Los requerimientos de las Naciones Unidas instan a crear un marco de actuación a través de los órganos públicos de protección de la infancia. Un espacio compartido donde su bienestar sea una prioridad de Estado, pero todo ello se quiere incrustar con unos niveles de inversión educativa todavía muy por debajo de la media de los países de la OCDE, lo cual convierte cualquier acción política en una estrategia resbaladiza en manos solamente de la buena voluntad de los profesionales de la educación.
Dentro de esa loable pero efímera estrategia, nace la figura de la persona coordinadora para el bienestar y la protección del alumnado, enmarañada a través de una imperiosa necesidad de darle forma, a trompicones, a acuerdos de tratados internacionales y convenciones ratificadas por España desde hace décadas, así como a lo propugnado en el artículo 39 de la Constitución Española. Pero el problema no es tanto el qué, sino el cómo ha llegado esta prioridad a los centros escolares.

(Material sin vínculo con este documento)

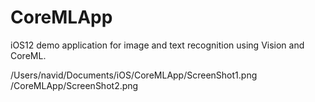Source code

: # CoreMLApp
iOS12 demo application for image and text recognition using Vision and CoreML.

/Users/navid/Documents/iOS/CoreMLApp/ScreenShot1.png
/CoreMLApp/ScreenShot2.png
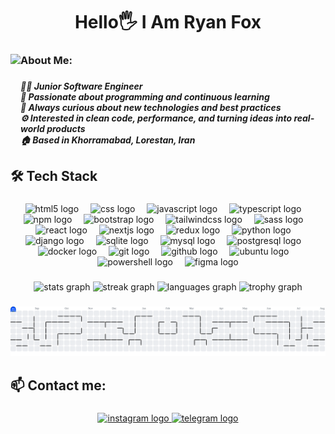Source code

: <h1 align="center">Hello🖐️ I Am Ryan Fox</h1>

###

<img align="left" height="180" src="https://user-images.githubusercontent.com/74038190/213866269-5d00981c-7c98-46d7-8a8e-16f462f15227.gif"  />

###

<h3 align="left">About Me:</h3>

###

<h5 align="left">👨‍💻 Junior Software Engineer  <br>💎 Passionate about programming and continuous learning   <br>🌱 Always curious about new technologies and best practices  <br>⚙️ Interested in clean code, performance, and turning ideas into real-world products<br>🏠 Based in Khorramabad, Lorestan, Iran</h5>

###

<h2 align="left">🛠️ Tech Stack</h2>

###

<div align="center">
  <img src="https://skillicons.dev/icons?i=html" height="40" alt="html5 logo"  />
  <img width="11" />
  <img src="https://skillicons.dev/icons?i=css" height="40" alt="css logo"  />
  <img width="11" />
  <img src="https://skillicons.dev/icons?i=js" height="40" alt="javascript logo"  />
  <img width="11" />
  <img src="https://skillicons.dev/icons?i=ts" height="40" alt="typescript logo"  />
  <img width="11" />
  <img src="https://cdn.simpleicons.org/npm/CB3837" height="40" alt="npm logo"  />
  <img width="11" />
  <img src="https://skillicons.dev/icons?i=bootstrap" height="40" alt="bootstrap logo"  />
  <img width="11" />
  <img src="https://skillicons.dev/icons?i=tailwind" height="40" alt="tailwindcss logo"  />
  <img width="11" />
  <img src="https://skillicons.dev/icons?i=sass" height="40" alt="sass logo"  />
  <img width="11" />
  <img src="https://skillicons.dev/icons?i=react" height="40" alt="react logo"  />
  <img width="11" />
  <img src="https://skillicons.dev/icons?i=nextjs" height="40" alt="nextjs logo"  />
  <img width="11" />
  <img src="https://skillicons.dev/icons?i=redux" height="40" alt="redux logo"  />
  <img width="11" />
  <img src="https://skillicons.dev/icons?i=py" height="40" alt="python logo"  />
  <img width="11" />
  <img src="https://skillicons.dev/icons?i=django" height="40" alt="django logo"  />
  <img width="11" />
  <img src="https://skillicons.dev/icons?i=sqlite" height="40" alt="sqlite logo"  />
  <img width="11" />
  <img src="https://skillicons.dev/icons?i=mysql" height="40" alt="mysql logo"  />
  <img width="11" />
  <img src="https://skillicons.dev/icons?i=postgres" height="40" alt="postgresql logo"  />
  <img width="11" />
  <img src="https://skillicons.dev/icons?i=docker" height="40" alt="docker logo"  />
  <img width="11" />
  <img src="https://skillicons.dev/icons?i=git" height="40" alt="git logo"  />
  <img width="11" />
  <img src="https://skillicons.dev/icons?i=github" height="40" alt="github logo"  />
  <img width="11" />
  <img src="https://cdn.simpleicons.org/ubuntu/E95420" height="40" alt="ubuntu logo"  />
  <img width="11" />
  <img src="https://skillicons.dev/icons?i=powershell" height="40" alt="powershell logo"  />
  <img width="11" />
  <img src="https://skillicons.dev/icons?i=figma" height="40" alt="figma logo"  />
</div>

###

<div align="center">
  <img src="https://github-readme-stats.vercel.app/api?username=Ryan-Foxx&hide_title=false&hide_rank=false&show_icons=true&include_all_commits=true&count_private=true&disable_animations=false&theme=dracula&locale=en&hide_border=false&order=1" height="150" alt="stats graph"  />
  <img src="https://streak-stats.demolab.com?user=Ryan-Foxx&locale=en&mode=daily&theme=dracula&hide_border=false&border_radius=5&order=3" height="150" alt="streak graph"  />
  <img src="https://github-readme-stats.vercel.app/api/top-langs?username=Ryan-Foxx&locale=en&hide_title=false&layout=compact&card_width=320&langs_count=5&theme=dracula&hide_border=false&order=2" height="150" alt="languages graph"  />
  <img src="https://github-profile-trophy.vercel.app?username=Ryan-Foxx&theme=dracula&column=-1&row=1&margin-w=8&margin-h=8&no-bg=false&no-frame=false&order=4" height="150" alt="trophy graph"  />
</div>

###

<picture>
  <source media="(prefers-color-scheme: dark)" srcset="https://raw.githubusercontent.com/Ryan-Foxx/Ryan-Foxx/output/pacman-contribution-graph-dark.svg">
  <source media="(prefers-color-scheme: light)" srcset="https://raw.githubusercontent.com/Ryan-Foxx/Ryan-Foxx/output/pacman-contribution-graph.svg">
  <img alt="pacman contribution graph" src="https://raw.githubusercontent.com/Ryan-Foxx/Ryan-Foxx/output/pacman-contribution-graph.svg">
</picture>

###

<h2 align="left">📫 Contact me:</h2>

###

<div align="center">
  <a href="https://www.instagram.com/in/ryanfox.official/#" target="_blank">
    <img src="https://img.shields.io/static/v1?message=Instagram&logo=instagram&label=&color=E4405F&logoColor=white&labelColor=&style=for-the-badge" height="25" alt="instagram logo"  />
  </a>
  <a href="https://t.me/ryan_fox_official" target="_blank">
    <img src="https://img.shields.io/static/v1?message=Telegram&logo=telegram&label=&color=2CA5E0&logoColor=white&labelColor=&style=for-the-badge" height="25" alt="telegram logo"  />
  </a>
</div>

###
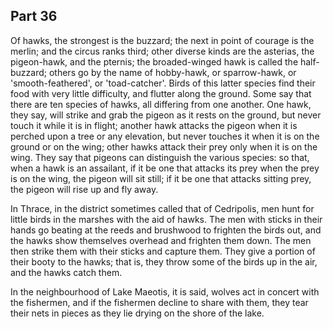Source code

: ## Part 36

Of hawks, the strongest is the buzzard; the next in point of courage is the merlin; and the circus ranks third; other diverse kinds are the asterias, the pigeon-hawk, and the pternis; the broaded-winged hawk is called the half-buzzard; others go by the name of hobby-hawk, or sparrow-hawk, or 'smooth-feathered', or 'toad-catcher'.
Birds of this latter species find their food with very little difficulty, and flutter along the ground.
Some say that there are ten species of hawks, all differing from one another.
One hawk, they say, will strike and grab the pigeon as it rests on the ground, but never touch it while it is in flight; another hawk attacks the pigeon when it is perched upon a tree or any elevation, but never touches it when it is on the ground or on the wing; other hawks attack their prey only when it is on the wing.
They say that pigeons can distinguish the various species: so that, when a hawk is an assailant, if it be one that attacks its prey when the prey is on the wing, the pigeon will sit still; if it be one that attacks sitting prey, the pigeon will rise up and fly away.

In Thrace, in the district sometimes called that of Cedripolis, men hunt for little birds in the marshes with the aid of hawks.
The men with sticks in their hands go beating at the reeds and brushwood to frighten the birds out, and the hawks show themselves overhead and frighten them down.
The men then strike them with their sticks and capture them.
They give a portion of their booty to the hawks; that is, they throw some of the birds up in the air, and the hawks catch them.

In the neighbourhood of Lake Maeotis, it is said, wolves act in concert with the fishermen, and if the fishermen decline to share with them, they tear their nets in pieces as they lie drying on the shore of the lake.

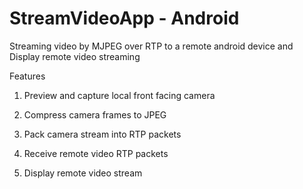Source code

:StreamVideoApp - Android
==============
Streaming video by MJPEG over RTP to a remote android device
and Display remote video streaming

Features

1. Preview and capture local front facing camera

2. Compress camera frames to JPEG

3. Pack camera stream into RTP packets

4. Receive remote video RTP packets


5. Display remote video stream
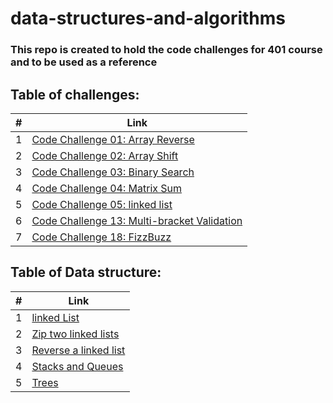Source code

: # data-structures-and-algorithms

### This repo is created to hold the code challenges for 401 course and to be used as a reference

## Table of challenges:

\# |  Link 
--------- | ------------- 
 1 | [Code Challenge 01: Array Reverse](https://github.com/abdallahsafi-401-advanced-javascript/data-structures-and-algorithms/tree/master/challenges/arrayReverse) 
 2 | [Code Challenge 02: Array Shift](https://github.com/abdallahsafi-401-advanced-javascript/data-structures-and-algorithms/tree/master/challenges/arrayShift) 
 3 | [Code Challenge 03: Binary Search](https://github.com/abdallahsafi-401-advanced-javascript/data-structures-and-algorithms/tree/master/challenges/arrayBinarySearch) 
 4 | [Code Challenge 04: Matrix Sum](https://github.com/abdallahsafi-401-advanced-javascript/data-structures-and-algorithms/tree/master/challenges/matrixSum)
 5 | [Code Challenge 05: linked list](https://github.com/abdallahsafi-401-advanced-javascript/data-structures-and-algorithms/tree/master/challenges/linkedList) 
 6 | [Code Challenge 13: Multi-bracket Validation](https://github.com/abdallahsafi-401-advanced-javascript/data-structures-and-algorithms/tree/master/challenges/multiBracketValidation) 
 7 | [Code Challenge 18: FizzBuzz](https://github.com/abdallahsafi-401-advanced-javascript/data-structures-and-algorithms/tree/master/challenges/fizzBuzzTree) 

 
 ## Table of Data structure:

\# |  Link 
--------- | ------------- 
 1 | [linked List](https://github.com/abdallahsafi-401-advanced-javascript/data-structures-and-algorithms/tree/master/Data-Structures/linkedList) 
 2 | [Zip two linked lists](https://github.com/abdallahsafi-401-advanced-javascript/data-structures-and-algorithms/tree/master/Data-Structures/llZip) 
 3 | [Reverse a linked list](https://github.com/abdallahsafi-401-advanced-javascript/data-structures-and-algorithms/tree/master/Data-Structures/reverseLinkedList)
 4 | [Stacks and Queues](https://github.com/abdallahsafi-401-advanced-javascript/data-structures-and-algorithms/tree/master/Data-Structures/stacksAndQueues) 
 5 | [Trees](https://github.com/abdallahsafi-401-advanced-javascript/data-structures-and-algorithms/tree/master/Data-Structures/tree)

Porque, no: no se puede confiar el bienestar y la salud mental de los menores de edad a un docente del centro con alguna hora de descuento para que diseñe una de las estrategias transversales más delicadas, necesarias y ambiciosas de los poderes públicos, y que pasa por proteger a los miserables de la escuela. Quien pensó en esa figura, desconocía seguramente el entramado orgánico de los centros escolares en su cotidianidad –algo que no es nada nuevo–, en donde los problemas relacionados con la salud psicológica de cientos de menores a cargo de docentes formados en sus especialidades sacuden como relámpagos fugaces cada rincón de nuestro trabajo, con consecuencias también, claro está, en la merma de aprendizajes. Y, de eso, no se puede encargar un docente con apenas formación, por mucho buena voluntad que tenga.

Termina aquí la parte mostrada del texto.